On Sun, May 02, 1999 at 09:29:00PM +0900, Justin Couch wrote:
: Couldn't agree more. However, what constitutes "tuning" of a system
: without reference to what you are actually going to be doing with a box.
: Apart from the machine that sits in the corner doing nothing, the box
: typically has one or two specific functions that it should be tuned for.
: Someone that builds a web server is very likely to have a completely
: different hardware setup to the local departmental database
: necessitating a different config for a "tuned" system (log/swap
: locations, on/off machine syslogging etc).
: 

Very true.  System tuning is always a hard balance of functions vs. 
functionality.  I see alot of cross referencing involved in a well put 
together page :->

: I suppose this bring us down to a little more basic question: Linux
: Performance Tuning - what is the basic aim of the information?
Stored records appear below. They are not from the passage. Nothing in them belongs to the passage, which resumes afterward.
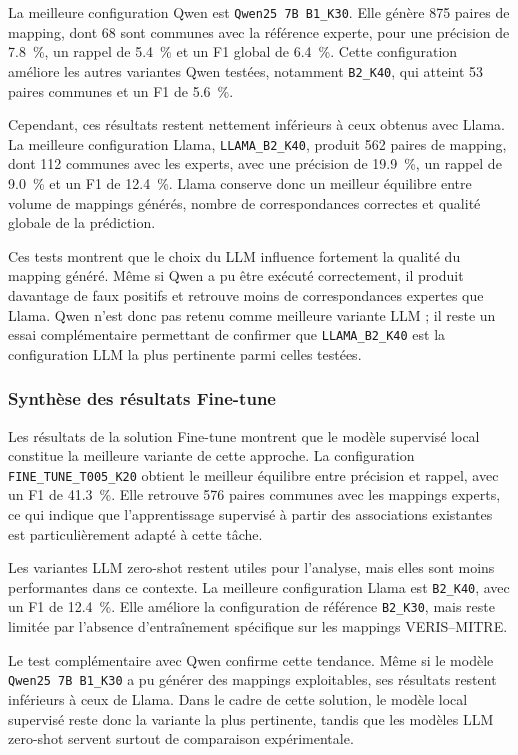 \documentclass[a4paper,12pt]{article}
\begin{document}
La meilleure configuration Qwen est \texttt{Qwen25 7B B1\_K30}. Elle génère 875 paires de mapping, dont 68 sont communes avec la référence experte, pour une précision de 7.8~\%, un rappel de 5.4~\% et un F1 global de 6.4~\%. Cette configuration améliore les autres variantes Qwen testées, notamment \texttt{B2\_K40}, qui atteint 53 paires communes et un F1 de 5.6~\%.

Cependant, ces résultats restent nettement inférieurs à ceux obtenus avec Llama. La meilleure configuration Llama, \texttt{LLAMA\_B2\_K40}, produit 562 paires de mapping, dont 112 communes avec les experts, avec une précision de 19.9~\%, un rappel de 9.0~\% et un F1 de 12.4~\%. Llama conserve donc un meilleur équilibre entre volume de mappings générés, nombre de correspondances correctes et qualité globale de la prédiction.

Ces tests montrent que le choix du LLM influence fortement la qualité du mapping généré. Même si Qwen a pu être exécuté correctement, il produit davantage de faux positifs et retrouve moins de correspondances expertes que Llama. Qwen n'est donc pas retenu comme meilleure variante LLM ; il reste un essai complémentaire permettant de confirmer que \texttt{LLAMA\_B2\_K40} est la configuration LLM la plus pertinente parmi celles testées.

\subsubsection{Synthèse des résultats Fine-tune}

Les résultats de la solution Fine-tune montrent que le modèle supervisé local constitue la meilleure variante de cette approche. La configuration \texttt{FINE\_TUNE\_T005\_K20} obtient le meilleur équilibre entre précision et rappel, avec un F1 de 41.3~\%. Elle retrouve 576 paires communes avec les mappings experts, ce qui indique que l'apprentissage supervisé à partir des associations existantes est particulièrement adapté à cette tâche.

Les variantes LLM zero-shot restent utiles pour l'analyse, mais elles sont moins performantes dans ce contexte. La meilleure configuration Llama est \texttt{B2\_K40}, avec un F1 de 12.4~\%. Elle améliore la configuration de référence \texttt{B2\_K30}, mais reste limitée par l'absence d'entraînement spécifique sur les mappings VERIS--MITRE.

Le test complémentaire avec Qwen confirme cette tendance. Même si le modèle \texttt{Qwen25 7B B1\_K30} a pu générer des mappings exploitables, ses résultats restent inférieurs à ceux de Llama. Dans le cadre de cette solution, le modèle local supervisé reste donc la variante la plus pertinente, tandis que les modèles LLM zero-shot servent surtout de comparaison expérimentale.
\end{document}
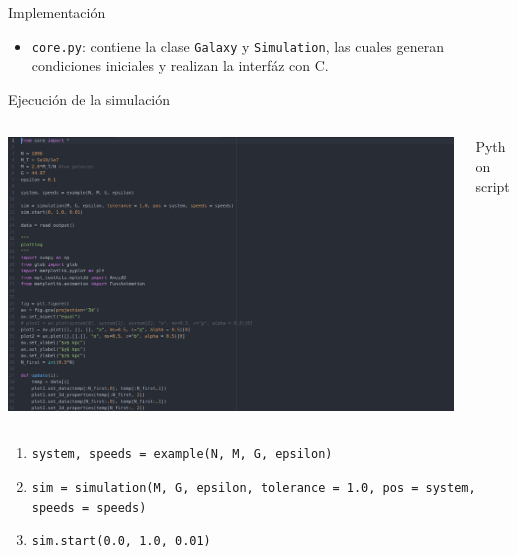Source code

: \documentclass{beamer}
\begin{document}
\begin{frame}{Implementaci\'on}
	\begin{tcolorbox}[colback=blue!5,colframe=blue!40!black,title=Python]
		\begin{itemize}
			\item \texttt{core.py}: contiene la clase \texttt{Galaxy} y \texttt{Simulation}, las cuales generan condiciones iniciales y realizan la interf\'az con C.
		\end{itemize}
	\end{tcolorbox}
\end{frame}
\begin{frame}{Ejecuci\'on de la simulaci\'on}
	\begin{columns}
		\begin{column}{0.75\textwidth}
			\includegraphics[height=0.5\textheight]{sources/images/code.png}
		\end{column}
		\begin{column}{0.25\textwidth}
			Python script
		\end{column}
	\end{columns}
	\begin{enumerate}
		\item \texttt{system, speeds = example(N, M, G, epsilon)} \pause
		\item {\footnotesize\texttt{sim = simulation(M, G, epsilon, tolerance = 1.0, pos = system, speeds = speeds)}} \pause
		\item \texttt{sim.start(0.0, 1.0, 0.01)}
	\end{enumerate}
\end{frame}
\end{document}
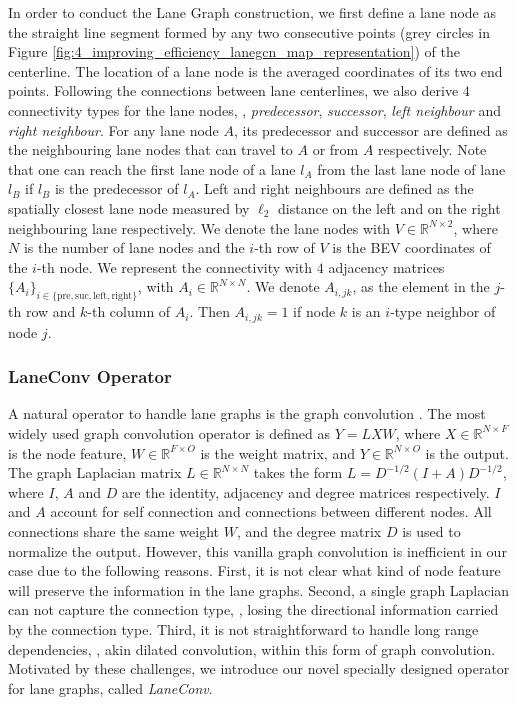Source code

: In order to conduct the Lane Graph construction, we first define a lane node as the straight line segment formed by any two consecutive points (grey circles in Figure \ref{fig:4_improving_efficiency_lanegcn_map_representation}) of the centerline. The location of a lane node is the averaged coordinates of its two end points. Following the  connections between lane centerlines, we also derive $4$ connectivity types for the lane nodes, \ie, \textit{predecessor}, \textit{successor}, \textit{left neighbour} and \textit{right neighbour}. For any lane node $A$, its predecessor and successor are defined as the neighbouring lane nodes that can travel to $A$ or from $A$ respectively. Note that one can reach the first lane node of a lane $l_{A}$ from the last lane node of lane $l_{B}$ if $l_{B}$ is the predecessor of $l_{A}$. Left and right neighbours are defined as the spatially closest lane node measured by $\ell_2$ distance on the left and on the right neighbouring lane respectively. We denote the lane nodes with $V \in \mathbb{R}^{N \times 2}$, where $N$ is the number of lane nodes and the $i$-th row of $V$ is the BEV coordinates of the $i$-th node. We represent the connectivity with $4$ adjacency matrices $\{A_i\}_{ i \in \{\text{pre}, \text{suc}, \text{left}, \text{right}\} }$, with $A_i \in \mathbb{R}^{N \times N}$. We denote $A_{i, jk}$, as the element in the $j$-th row and $k$-th column of $A_i$. Then  $A_{i, jk} = 1$ if node $k$ is an $i$-type neighbor of node $j$. 

\subsubsection{LaneConv Operator}
\label{subsubsec:4_improving_efficiency_lane_conv}

A natural operator to handle lane graphs is the graph convolution \cite{shuman2013emerging}.
The most widely used graph convolution operator \cite{kipf2016semi} is defined as $Y = LXW$, where $X \in \mathbb{R}^{N \times F}$ is the node feature, $W \in \mathbb{R}^{F \times O}$ is the weight matrix, and $Y \in \mathbb{R}^{N \times O}$ is the output. The graph Laplacian matrix $L \in \mathbb{R}^{N \times N}$ takes the form $L = D^{-1/2}(I + A)D^{-1/2}$, where $I$, $A$ and $D$ are the identity, adjacency and degree matrices respectively. $I$ and $A$ account for self connection and connections between different nodes. All connections share the same weight $W$, and the degree matrix $D$ is used to normalize the output. However, this vanilla graph convolution is inefficient in our case due to the following reasons. First, it is not clear what kind of node feature will preserve the information in the lane graphs. Second, a single graph Laplacian can not capture the connection type, \ie, losing the directional information carried by the connection type. Third, it is not straightforward to handle long range dependencies, \eg, akin dilated convolution, within this form of graph convolution. Motivated by these challenges, we introduce our novel specially designed operator for lane graphs, called \textit{LaneConv}.

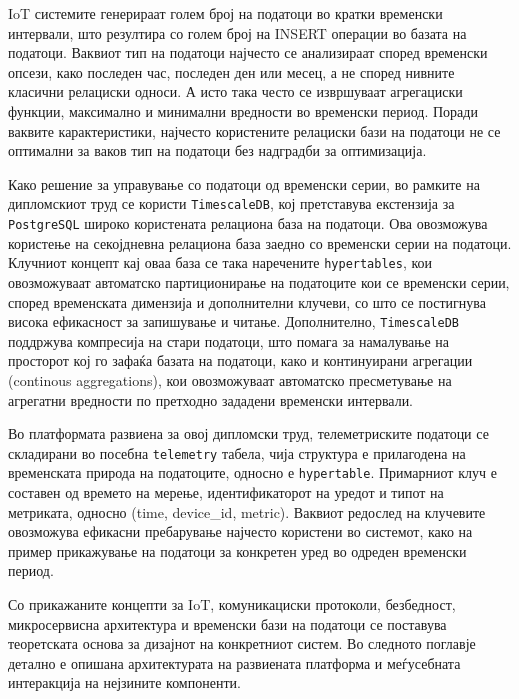 IoT системите генерираат голем број на податоци во кратки временски
интервали, што резултира со голем број на INSERT операции во базата на
податоци. Ваквиот тип на податоци најчесто се анализираат според
временски опсези, како последен час, последен ден или месец, а не според
нивните класични релациски односи. А исто така често се извршуваат
агрегациски функции, максимално и минимални вредности во временски
период. Поради ваквите карактеристики, најчесто користените релациски
бази на податоци не се оптимални за ваков тип на податоци без надградби
за оптимизација.

Како решение за управување со податоци од временски серии, во рамките на
дипломскиот труд се користи \texttt{TimescaleDB}, кој претставува екстензија за
\texttt{PostgreSQL} широко користената релациона база на податоци. Ова овозможува
користење на секојдневна релациона база заедно со временски серии на
податоци. Клучниот концепт кај оваа база се така наречените \texttt{hypertables},
кои овозможуваат автоматско партиционирање на податоците кои се
временски серии, според временската димензија и дополнителни клучеви, со
што се постигнува висока ефикасност за запишување и читање.
Дополнително, \texttt{TimescaleDB} поддржува компресија на стари податоци, што
помага за намалување на просторот кој го зафаќа базата на податоци, како
и континуирани агрегации (continous aggregations), кои овозможуваат
автоматско пресметување на агрегатни вредности по претходно зададени
временски интервали.

Во платформата развиена за овој дипломски труд, телеметриските податоци
се складирани во посебна \texttt{telemetry} табела, чија структура е прилагодена
на временската природа на податоците, односно е \texttt{hypertable}. Примарниот
клуч е составен од времето на мерење, идентификаторот на уредот и типот
на метриката, односно (time, device\_id, metric). Ваквиот редослед на
клучевите овозможува ефикасни пребарување најчесто користени во
системот, како на пример прикажување на податоци за конкретен уред во
одреден временски период.

Со прикажаните концепти за IoT, комуникациски протоколи, безбедност, микросервисна архитектура и временски бази на податоци се поставува теоретската основа за дизајнот на конкретниот систем. Во следното поглавје детално е опишана архитектурата на развиената платформа и меѓусебната интеракција на нејзините компоненти.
Are we
: providing the Every-man-and-his-dog site or just focusing on the higher
: end "professional" tuning services? That is, what level of knowledge
: assumption do we make? If we have to tell them that you shouldn't really
: run a swap file and the database log on the same partition or that you
: need to have swap space X times physical memory, are we providing
: "tuning" information or just basic setup that any reasonable unix
: sysadmin should know anyway? 

"resonable unix sysadmin" -- is there such a beast?  I think many of the people
looking into Linux as this time don't have the basic UNIX sysadmin skills 
so while providing basic system info ( sway size, etc) seems really stupid to
us, from input from the CLUG members and some of the training class I do, I've
learned to include the small points.  Now, we could deciede to state that 
these performance, configuration, tuning points assume you have a reasonably
configured system and if you don't understand that these will not be of help
to you.

: I see this along the same lines of  hardware recommendations (RAID vs
: Single disk) that the reader should know already. I am biased towards
: the higher end type site. However, I do like the idea of a general
: "before you get started, have you checked these points" set of pages
: that are sufficiently general so long as the focus of the site is not
: that way inclined.

Excellent idea.  Maybe one of the these that we need to deciede is what is a
good "baseline" to starting applying some the the performance changes?  If you
plan on making changes suggested here, make sure you have checked, a, b, c.  
This could get some of the lower level system stuff taken care of and hopefully
make people understand trying to get great disk i/o out of 4 year old IDE
drivers just won't work :)

What I think we need to make sure that un-experienced Linux users understand
that they will have to make sure their systems are up to a certain level before
the points here can have a the respected effects.